Put differently, most Canadians who earn the minimum wage are not “poor,” and most of the working poor earn more than the minimum wage.
These surprising results occur because most minimum-wage earners are teenagers or young adults. In fact, nearly 60 percent of minimum-wage earners are ages 15 to 24, with the vast majority of them (85 percent) living with parents or other relatives.
And 20 percent of minimum-wage earners live with an employed spouse, meaning there are other earners in the household.
Crucially, just two percent of Canadian minimum-wage earners are single parents with at least one child.
Besides being a blunt instrument for helping the working poor, there are outright negative consequences of the minimum wage. A large body of evidence finds that government policies making low-skilled labour more expensive will cause employers to hire fewer workers. Our study reviews the Canadian research, which tends to find that a 10 percent increase in the minimum wage will likely decrease employment of teens and young adults by three to six percent.
It is true that several studies in the United States since the 1990s have challenged the traditional consensus among economists that minimum wage laws cause unemployment, but the Canadian evidence is much sharper and more consistent partly because of the wider variance in policy experimentation across provinces.
In any event, there is more at stake than simply the total number of jobs available for low-skilled workers. If employers are forced to pay higher wages to low-skilled workers, then they have the incentive to cut back on other forms of compensation (such as job training and health benefits). They might also “pass along” some of the higher costs of the minimum wage to their customers, which will have a disproportionate impact on the poor in some industries (such as fast food restaurants).
In short, the minimum wage is neither an efficient nor effective strategy for helping the working poor. Fortunately, there are better options available and with fewer negative consequences. The Working Income Tax Benefit (WITB), a federal program, represents one important example. The WITB, first implemented in 2007, provides a tax credit to low-income workers that rises with income up to a maximum refund. At a certain point the WITB begins to phase out with additional income, but only gradually.

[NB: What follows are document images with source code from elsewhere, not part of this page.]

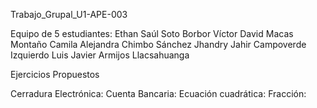 Trabajo_Grupal_U1-APE-003

Equipo de 5 estudiantes:
Ethan Saúl Soto Borbor
Víctor David Macas Montaño
Camila Alejandra Chimbo Sánchez
Jhandry Jahir Campoverde Izquierdo
Luis Javier Armijos Llacsahuanga

Ejercicios Propuestos

Cerradura Electrónica:
Cuenta Bancaria:
Ecuación cuadrática:
Fracción:
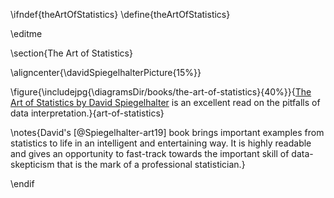 \ifndef{theArtOfStatistics}
\define{theArtOfStatistics}

\editme 

\section{The Art of Statistics}


\aligncenter{\davidSpiegelhalterPicture{15%}}

\figure{\includejpg{\diagramsDir/books/the-art-of-statistics}{40%}}{[The Art of Statistics by David Spiegelhalter](https://www.amazon.co.uk/Art-Statistics-Learning-Pelican-Books-ebook/dp/B07HQDJD99) is an excellent read on the pitfalls of data interpretation.}{art-of-statistics}

\notes{David's [@Spiegelhalter-art19] book brings important examples from statistics to life in an intelligent and entertaining way. It is highly readable and gives an opportunity to fast-track towards the important skill of data-skepticism that is the mark of a professional statistician.}


\endif
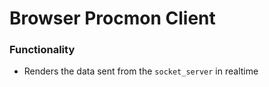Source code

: # Browser Procmon Client

### Functionality
- Renders the data sent from the `socket_server` in realtime
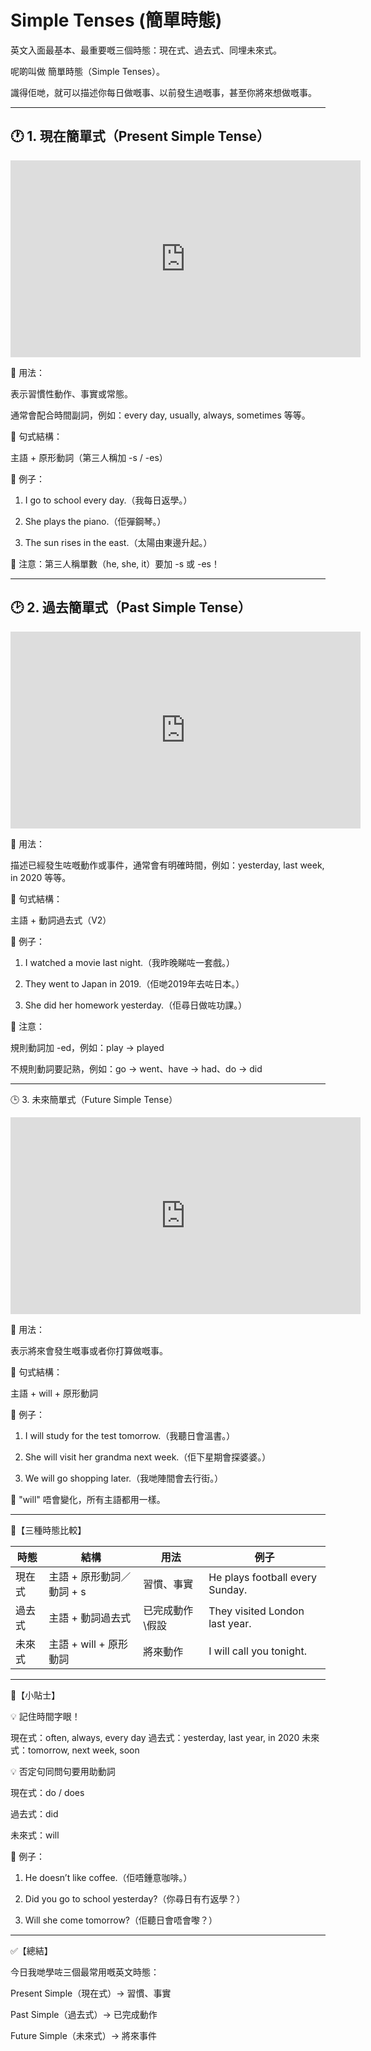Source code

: # Simple Tenses (簡單時態)

英文入面最基本、最重要嘅三個時態：現在式、過去式、同埋未來式。

呢啲叫做 簡單時態（Simple Tenses）。

識得佢哋，就可以描述你每日做嘅事、以前發生過嘅事，甚至你將來想做嘅事。

---

## 🕐 1. 現在簡單式（Present Simple Tense）

<iframe width="560" height="315" src="https://www.youtube.com/embed/8apL6Ak84kc?si=02wzfUkECCRdvdMO" title="YouTube video player" frameborder="0" allow="accelerometer; autoplay; clipboard-write; encrypted-media; gyroscope; picture-in-picture; web-share" referrerpolicy="strict-origin-when-cross-origin" allowfullscreen></iframe>

📌 用法：

表示習慣性動作、事實或常態。

通常會配合時間副詞，例如：every day, usually, always, sometimes 等等。

📝 句式結構：

主語 + 原形動詞（第三人稱加 -s / -es）

🔹 例子：

1. I go to school every day.（我每日返學。）

2. She plays the piano.（佢彈鋼琴。）

3. The sun rises in the east.（太陽由東邊升起。）

📌 注意：第三人稱單數（he, she, it）要加 -s 或 -es！

---

## 🕑 2. 過去簡單式（Past Simple Tense）

<iframe width="560" height="315" src="https://www.youtube.com/embed/2SK0BRdEWbI?si=hesyY0xVObDZ9FI8" title="YouTube video player" frameborder="0" allow="accelerometer; autoplay; clipboard-write; encrypted-media; gyroscope; picture-in-picture; web-share" referrerpolicy="strict-origin-when-cross-origin" allowfullscreen></iframe>

📌 用法：

描述已經發生咗嘅動作或事件，通常會有明確時間，例如：yesterday, last week, in 2020 等等。

📝 句式結構：

主語 + 動詞過去式（V2）

🔹 例子：

1. I watched a movie last night.（我昨晚睇咗一套戲。）

2. They went to Japan in 2019.（佢哋2019年去咗日本。）

3. She did her homework yesterday.（佢尋日做咗功課。）

📌 注意：

規則動詞加 -ed，例如：play → played

不規則動詞要記熟，例如：go → went、have → had、do → did

---

🕒 3. 未來簡單式（Future Simple Tense）

<iframe width="560" height="315" src="https://www.youtube.com/embed/Ki8uCcMICwM?si=03x6D_BN87c-3BDq" title="YouTube video player" frameborder="0" allow="accelerometer; autoplay; clipboard-write; encrypted-media; gyroscope; picture-in-picture; web-share" referrerpolicy="strict-origin-when-cross-origin" allowfullscreen></iframe>

📌 用法：

表示將來會發生嘅事或者你打算做嘅事。

📝 句式結構：

主語 + will + 原形動詞

🔹 例子：

1. I will study for the test tomorrow.（我聽日會溫書。）

2. She will visit her grandma next week.（佢下星期會探婆婆。）

3. We will go shopping later.（我哋陣間會去行街。）

📌 "will" 唔會變化，所有主語都用一樣。

---

🔁【三種時態比較】

| 時態   | 結構                         | 用法              | 例子                                 |
|--------|------------------------------|-------------------|--------------------------------------|
| 現在式 | 主語 + 原形動詞／動詞 + s    | 習慣、事實        | He plays football every Sunday.      |
| 過去式 | 主語 + 動詞過去式            | 已完成動作\假設   | They visited London last year.       |
| 未來式 | 主語 + will + 原形動詞       | 將來動作          | I will call you tonight.             |

---

🧠【小貼士】

💡 記住時間字眼！

現在式：often, always, every day
過去式：yesterday, last year, in 2020
未來式：tomorrow, next week, soon

💡 否定句同問句要用助動詞

現在式：do / does

過去式：did

未來式：will

🔹 例子：

1. He doesn’t like coffee.（佢唔鍾意咖啡。）

2. Did you go to school yesterday?（你尋日有冇返學？）

3. Will she come tomorrow?（佢聽日會唔會嚟？）

---

✅【總結】

今日我哋學咗三個最常用嘅英文時態：

Present Simple（現在式）→ 習慣、事實

Past Simple（過去式）→ 已完成動作

Future Simple（未來式）→ 將來事件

The crucial advantage of the WITB is that it more efficiently increases the income of the working poor without making it harder for employers to hire less-skilled workers.
Canadians laudably want governments to pursue policies that will help the working poor. However, minimum wage hikes are a blunt instrument that may perversely hurt the poor by making it harder to find employment. The WITB is a much more sensible approach that targets the working poor.
Robert P. Murphy is a senior fellow and Charles Lammam is director of fiscal studies at the Fraser Institute. They are co-authors of Raising the Minimum Wage: Misguided Policy, Unintended Consequences.